If you're open to a PR on this, I'd be happy to help if you can give me some pointers.
@Coolnesss usually you do the transformations at the Dataset
level. The DataLoader
has many processes that read from the Dataset
which effectively does your transformations in parallel.
Perhaps you can share some details of what your goal is and we can see if it falls outside of the current paradigm
Thank you for your reply @alykhantejani !

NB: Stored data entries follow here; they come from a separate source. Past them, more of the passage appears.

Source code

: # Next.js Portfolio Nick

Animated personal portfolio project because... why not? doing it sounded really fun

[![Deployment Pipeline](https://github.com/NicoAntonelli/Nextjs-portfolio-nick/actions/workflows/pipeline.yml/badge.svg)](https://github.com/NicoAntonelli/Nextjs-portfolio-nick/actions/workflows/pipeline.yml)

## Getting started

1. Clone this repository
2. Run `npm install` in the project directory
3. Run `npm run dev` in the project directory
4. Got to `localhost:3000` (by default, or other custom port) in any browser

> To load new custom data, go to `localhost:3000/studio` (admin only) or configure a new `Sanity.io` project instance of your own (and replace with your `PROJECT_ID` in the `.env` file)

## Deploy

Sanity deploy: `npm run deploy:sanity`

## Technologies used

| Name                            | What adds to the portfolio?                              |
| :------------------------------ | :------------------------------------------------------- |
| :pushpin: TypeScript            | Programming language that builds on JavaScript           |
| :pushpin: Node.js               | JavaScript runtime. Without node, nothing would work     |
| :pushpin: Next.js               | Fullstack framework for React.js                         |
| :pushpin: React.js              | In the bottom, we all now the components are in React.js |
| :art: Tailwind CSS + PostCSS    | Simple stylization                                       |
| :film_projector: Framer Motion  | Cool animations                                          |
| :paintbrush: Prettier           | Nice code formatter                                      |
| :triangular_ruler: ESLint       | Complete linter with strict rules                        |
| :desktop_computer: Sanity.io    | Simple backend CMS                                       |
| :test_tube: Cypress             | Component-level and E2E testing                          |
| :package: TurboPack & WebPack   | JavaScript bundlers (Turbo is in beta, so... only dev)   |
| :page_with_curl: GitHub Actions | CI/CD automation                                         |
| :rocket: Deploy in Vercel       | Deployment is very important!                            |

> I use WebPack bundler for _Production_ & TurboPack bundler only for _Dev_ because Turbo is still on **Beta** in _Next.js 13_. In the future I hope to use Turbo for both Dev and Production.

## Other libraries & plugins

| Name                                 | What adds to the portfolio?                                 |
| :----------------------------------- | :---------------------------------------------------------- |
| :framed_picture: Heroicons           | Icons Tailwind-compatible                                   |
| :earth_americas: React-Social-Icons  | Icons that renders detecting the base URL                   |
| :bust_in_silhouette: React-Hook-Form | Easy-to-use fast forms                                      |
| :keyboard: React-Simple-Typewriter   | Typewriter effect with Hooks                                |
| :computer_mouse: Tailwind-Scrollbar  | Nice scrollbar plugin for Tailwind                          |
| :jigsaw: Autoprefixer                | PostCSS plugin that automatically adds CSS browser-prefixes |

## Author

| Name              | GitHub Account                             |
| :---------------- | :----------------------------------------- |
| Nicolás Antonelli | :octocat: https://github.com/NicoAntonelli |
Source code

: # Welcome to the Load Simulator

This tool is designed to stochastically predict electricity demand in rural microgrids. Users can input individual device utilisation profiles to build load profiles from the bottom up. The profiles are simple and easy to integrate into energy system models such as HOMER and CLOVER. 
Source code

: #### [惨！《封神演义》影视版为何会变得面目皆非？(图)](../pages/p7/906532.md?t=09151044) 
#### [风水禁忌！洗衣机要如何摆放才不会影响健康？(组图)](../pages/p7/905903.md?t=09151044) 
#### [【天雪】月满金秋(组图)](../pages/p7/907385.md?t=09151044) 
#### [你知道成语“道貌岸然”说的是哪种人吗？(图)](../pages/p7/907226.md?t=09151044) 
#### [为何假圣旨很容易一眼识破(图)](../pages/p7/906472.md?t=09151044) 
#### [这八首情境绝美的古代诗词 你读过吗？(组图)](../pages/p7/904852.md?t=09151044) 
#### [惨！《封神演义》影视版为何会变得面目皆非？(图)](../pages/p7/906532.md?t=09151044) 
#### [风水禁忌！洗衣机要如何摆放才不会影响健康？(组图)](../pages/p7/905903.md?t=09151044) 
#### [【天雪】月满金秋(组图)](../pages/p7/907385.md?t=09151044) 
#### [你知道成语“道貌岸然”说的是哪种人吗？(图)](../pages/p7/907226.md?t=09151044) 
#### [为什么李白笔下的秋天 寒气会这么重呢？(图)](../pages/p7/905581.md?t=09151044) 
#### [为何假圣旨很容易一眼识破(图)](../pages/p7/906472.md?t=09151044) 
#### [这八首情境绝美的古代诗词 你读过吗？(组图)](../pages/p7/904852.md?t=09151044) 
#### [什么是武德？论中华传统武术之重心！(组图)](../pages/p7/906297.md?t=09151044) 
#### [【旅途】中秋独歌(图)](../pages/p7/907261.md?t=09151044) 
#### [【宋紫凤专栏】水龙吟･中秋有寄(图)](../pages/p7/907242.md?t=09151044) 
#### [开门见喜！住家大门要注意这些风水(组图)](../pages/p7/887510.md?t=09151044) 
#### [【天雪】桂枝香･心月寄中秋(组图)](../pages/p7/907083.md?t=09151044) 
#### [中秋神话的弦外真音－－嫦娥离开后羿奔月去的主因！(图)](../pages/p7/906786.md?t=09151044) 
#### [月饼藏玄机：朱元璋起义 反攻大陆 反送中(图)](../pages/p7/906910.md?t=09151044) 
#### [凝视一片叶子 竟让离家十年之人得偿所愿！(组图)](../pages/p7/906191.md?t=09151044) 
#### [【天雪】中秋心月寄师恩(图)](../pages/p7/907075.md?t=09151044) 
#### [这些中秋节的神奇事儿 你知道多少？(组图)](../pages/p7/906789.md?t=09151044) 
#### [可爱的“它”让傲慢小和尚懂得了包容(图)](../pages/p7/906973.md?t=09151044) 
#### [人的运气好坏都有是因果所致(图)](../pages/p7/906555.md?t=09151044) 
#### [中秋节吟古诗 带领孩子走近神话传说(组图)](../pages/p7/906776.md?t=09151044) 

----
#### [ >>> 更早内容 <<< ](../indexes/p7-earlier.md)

I'm trying to create derivative datasets of e.g MNIST, by applying some category of random transformations on each set. Currently, I'm doing something like
d_transforms = [
transforms.RandomHorizontalFlip(),
# Some other transforms...
]
loaders = []
for i in range(len(d_transforms)):
dataset = datasets.MNIST('./data',
train=train,
download=True,
transform=d_transforms[i]
loaders.append(
DataLoader(dataset,
shuffle=True,
pin_memory=True,
num_workers=1)
)
Here, I get the desired outcome of having multiple DataLoaders that each provide samples from the transformed datasets. However, this is really slow, presumably because each worker tries to access the same files stored in ./data
, and they can be accessed by one worker at a time (?). After profiling my program, nearly all of the time is spent on calls like
x, y = next(iter(train_loaders[i]))
I can think of two ways to solve this
n
copies of MNIST on disk and let the workers each have their own copy, e.g dataset = datasets.MNIST('./data1', ...)
etc.Sorry for the lengthy post, and thanks for your help.
@Coolnesss would this work for you:
class MultiTransformDataset(Dataset):
def __init__(self, dataset, transforms):
self.dataset = datset
self.transforms = transforms
def __get_item__(self, idx):
input, target = self.dataset[idx]
return tuple(t(input) for t in self.transforms) + (target, )
Thanks for the workaround @alykhantejani
It's a much nicer solution, and somewhat faster too. Unfortunately it's still not as fast as I had hoped, perhaps the transforms themselves just take too much time. In any case, thanks for your help.
@Coolnesss np. Let me know if you have any other questions
Note that you can also design a custom collate function that does the necessary transformations on your batch after collating it, e.g.
def get_collate(batch_transform=None):
def mycollate(batch):
collated = torch.utils.data.dataloader.default_collate(batch)
if batch_transform is not None:
collated = batch_transform(collated)
return collated
return mycollate
I find this strategy useful to add information in the batch (such as batch statistics, or complementary images in the dataset), and making the workers do the necessary computation.
Hello, I am doing video tasks where each video is 32 frames of images. Then I need to resize and crop the 32 images by loops. A batch operation may be helpful or (faster?).
If this can help anyone, I implemented a few batch Transforms: https://github.com/pratogab/batch-transforms
Common, let's have an official implementation of batch transforms, it's 2023 already!!
This would be great in the case of online batch inference. Currently looking for a solution to my current use case.
torchvision.transforms.Lambda may help
Any plans for updating Transform to support batch inputs instead of just single images? This is useful for applying transforms outside of a DataLoader (which does it on one image at a time).